Each line of the records that includes "Santos" should be found and copied.

(RECORD EXTRACTS Opens)

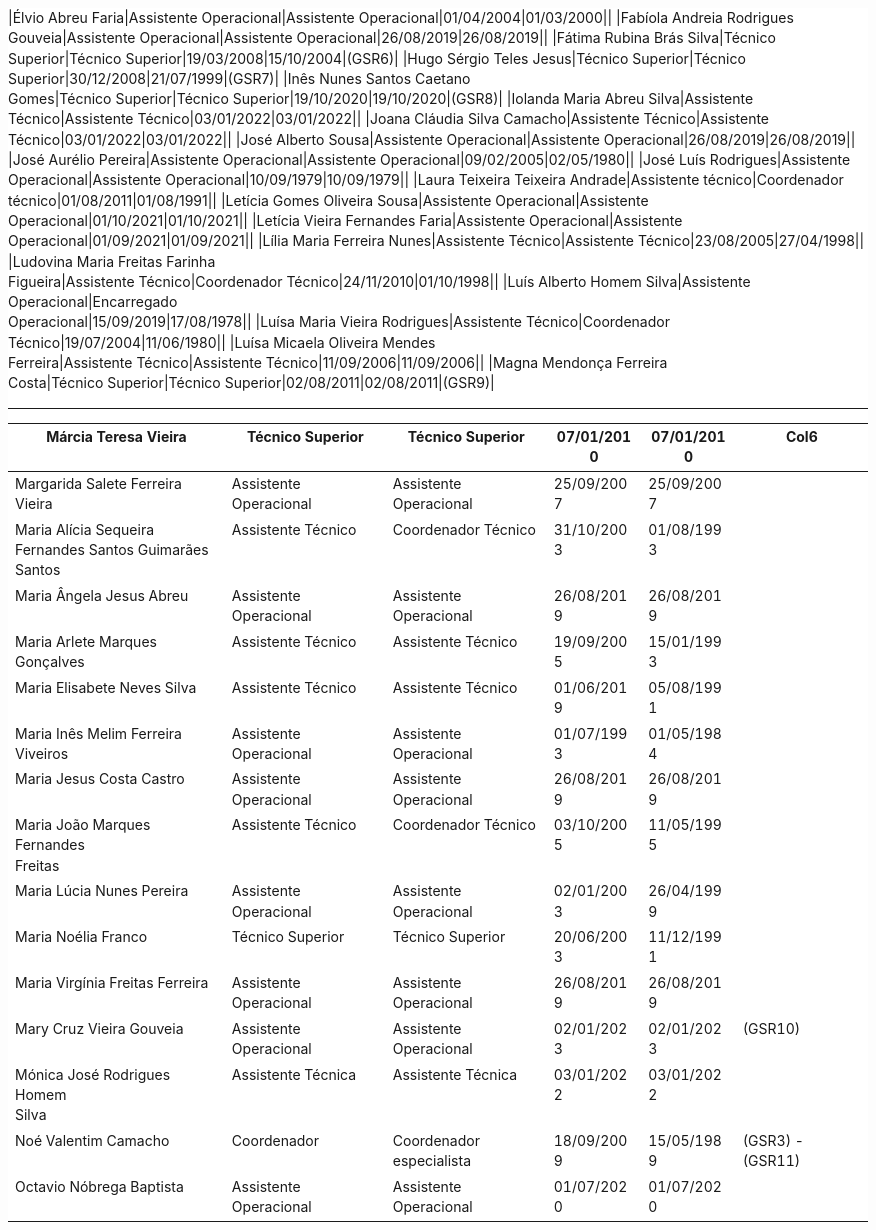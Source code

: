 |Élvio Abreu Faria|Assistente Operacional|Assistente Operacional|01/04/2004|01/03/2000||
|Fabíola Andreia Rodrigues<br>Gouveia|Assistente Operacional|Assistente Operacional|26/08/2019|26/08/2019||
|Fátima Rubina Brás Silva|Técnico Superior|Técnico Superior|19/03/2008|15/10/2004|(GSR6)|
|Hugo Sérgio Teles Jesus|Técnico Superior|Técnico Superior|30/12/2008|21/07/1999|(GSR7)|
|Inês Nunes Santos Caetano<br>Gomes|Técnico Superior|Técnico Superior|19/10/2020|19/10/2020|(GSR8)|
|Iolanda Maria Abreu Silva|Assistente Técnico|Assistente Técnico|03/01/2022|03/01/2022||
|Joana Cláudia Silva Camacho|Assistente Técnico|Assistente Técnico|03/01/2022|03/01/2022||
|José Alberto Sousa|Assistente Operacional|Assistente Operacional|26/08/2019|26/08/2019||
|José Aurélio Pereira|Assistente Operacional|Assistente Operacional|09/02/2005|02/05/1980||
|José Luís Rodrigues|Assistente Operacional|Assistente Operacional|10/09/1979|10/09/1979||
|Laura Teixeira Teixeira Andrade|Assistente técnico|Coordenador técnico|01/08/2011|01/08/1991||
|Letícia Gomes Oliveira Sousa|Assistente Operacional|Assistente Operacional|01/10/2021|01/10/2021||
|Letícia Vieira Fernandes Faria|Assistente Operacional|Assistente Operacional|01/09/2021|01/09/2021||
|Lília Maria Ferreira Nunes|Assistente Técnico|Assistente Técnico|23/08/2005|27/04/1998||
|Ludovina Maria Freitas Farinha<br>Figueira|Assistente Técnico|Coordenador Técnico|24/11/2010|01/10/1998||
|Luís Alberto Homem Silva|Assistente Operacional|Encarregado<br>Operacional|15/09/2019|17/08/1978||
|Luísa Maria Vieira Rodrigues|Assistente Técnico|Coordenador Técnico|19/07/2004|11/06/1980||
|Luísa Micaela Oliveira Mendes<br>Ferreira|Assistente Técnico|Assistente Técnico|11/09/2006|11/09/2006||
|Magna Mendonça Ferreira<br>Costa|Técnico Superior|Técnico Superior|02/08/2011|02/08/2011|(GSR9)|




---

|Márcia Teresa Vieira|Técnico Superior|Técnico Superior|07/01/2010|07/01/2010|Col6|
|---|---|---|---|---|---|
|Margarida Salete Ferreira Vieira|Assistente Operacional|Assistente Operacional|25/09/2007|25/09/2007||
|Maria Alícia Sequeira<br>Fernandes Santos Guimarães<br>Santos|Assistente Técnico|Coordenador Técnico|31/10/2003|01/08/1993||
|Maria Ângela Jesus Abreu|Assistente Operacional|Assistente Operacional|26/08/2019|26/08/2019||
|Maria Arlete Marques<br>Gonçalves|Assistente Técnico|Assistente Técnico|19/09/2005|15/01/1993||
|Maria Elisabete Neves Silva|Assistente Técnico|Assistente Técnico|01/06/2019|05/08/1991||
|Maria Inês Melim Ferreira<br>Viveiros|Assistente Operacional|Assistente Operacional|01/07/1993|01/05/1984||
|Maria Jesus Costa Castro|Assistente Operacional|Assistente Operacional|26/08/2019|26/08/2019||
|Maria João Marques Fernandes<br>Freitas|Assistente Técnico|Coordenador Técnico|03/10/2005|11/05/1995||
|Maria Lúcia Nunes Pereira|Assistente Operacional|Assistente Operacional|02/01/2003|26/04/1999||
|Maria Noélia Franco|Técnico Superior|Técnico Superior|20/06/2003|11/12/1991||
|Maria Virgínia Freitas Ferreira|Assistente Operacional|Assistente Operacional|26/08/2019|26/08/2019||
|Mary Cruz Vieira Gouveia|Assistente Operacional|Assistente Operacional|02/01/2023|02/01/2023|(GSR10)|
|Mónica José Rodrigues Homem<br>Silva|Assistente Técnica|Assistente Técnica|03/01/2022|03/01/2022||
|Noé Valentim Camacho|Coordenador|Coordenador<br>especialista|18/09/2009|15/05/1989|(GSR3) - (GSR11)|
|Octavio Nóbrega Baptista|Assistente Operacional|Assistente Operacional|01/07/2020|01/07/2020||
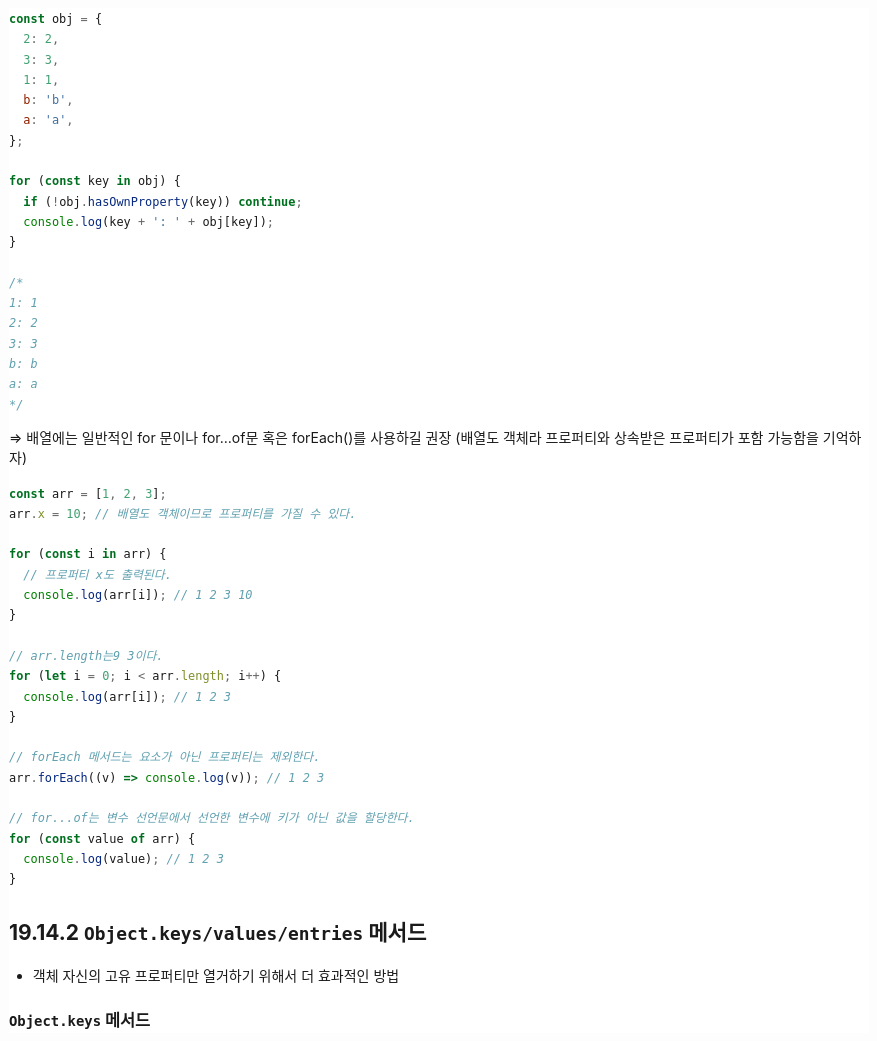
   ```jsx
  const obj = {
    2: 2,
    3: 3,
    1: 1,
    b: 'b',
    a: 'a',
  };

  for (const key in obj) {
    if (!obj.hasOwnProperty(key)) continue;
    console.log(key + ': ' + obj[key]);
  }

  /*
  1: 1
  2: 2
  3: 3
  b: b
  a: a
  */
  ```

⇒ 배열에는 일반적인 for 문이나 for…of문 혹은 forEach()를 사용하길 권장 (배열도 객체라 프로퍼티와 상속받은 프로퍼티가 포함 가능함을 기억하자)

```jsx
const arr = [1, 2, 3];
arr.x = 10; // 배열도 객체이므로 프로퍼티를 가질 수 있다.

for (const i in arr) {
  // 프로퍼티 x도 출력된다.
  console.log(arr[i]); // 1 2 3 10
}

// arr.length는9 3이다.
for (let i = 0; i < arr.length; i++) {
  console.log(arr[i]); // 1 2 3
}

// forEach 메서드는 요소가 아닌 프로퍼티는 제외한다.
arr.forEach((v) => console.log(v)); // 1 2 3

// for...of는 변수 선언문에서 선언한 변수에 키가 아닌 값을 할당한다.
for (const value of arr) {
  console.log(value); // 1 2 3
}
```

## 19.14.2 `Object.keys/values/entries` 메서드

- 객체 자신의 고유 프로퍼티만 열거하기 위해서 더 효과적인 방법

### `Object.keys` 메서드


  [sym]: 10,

(RECORD EXTRACTS Closes)

[SOLUTION BELOW]
|Inês Nunes Santos Caetano<br>Gomes|Técnico Superior|Técnico Superior|19/10/2020|19/10/2020|(GSR8)|
|Maria Alícia Sequeira<br>Fernandes Santos Guimarães<br>Santos|Assistente Técnico|Coordenador Técnico|31/10/2003|01/08/1993||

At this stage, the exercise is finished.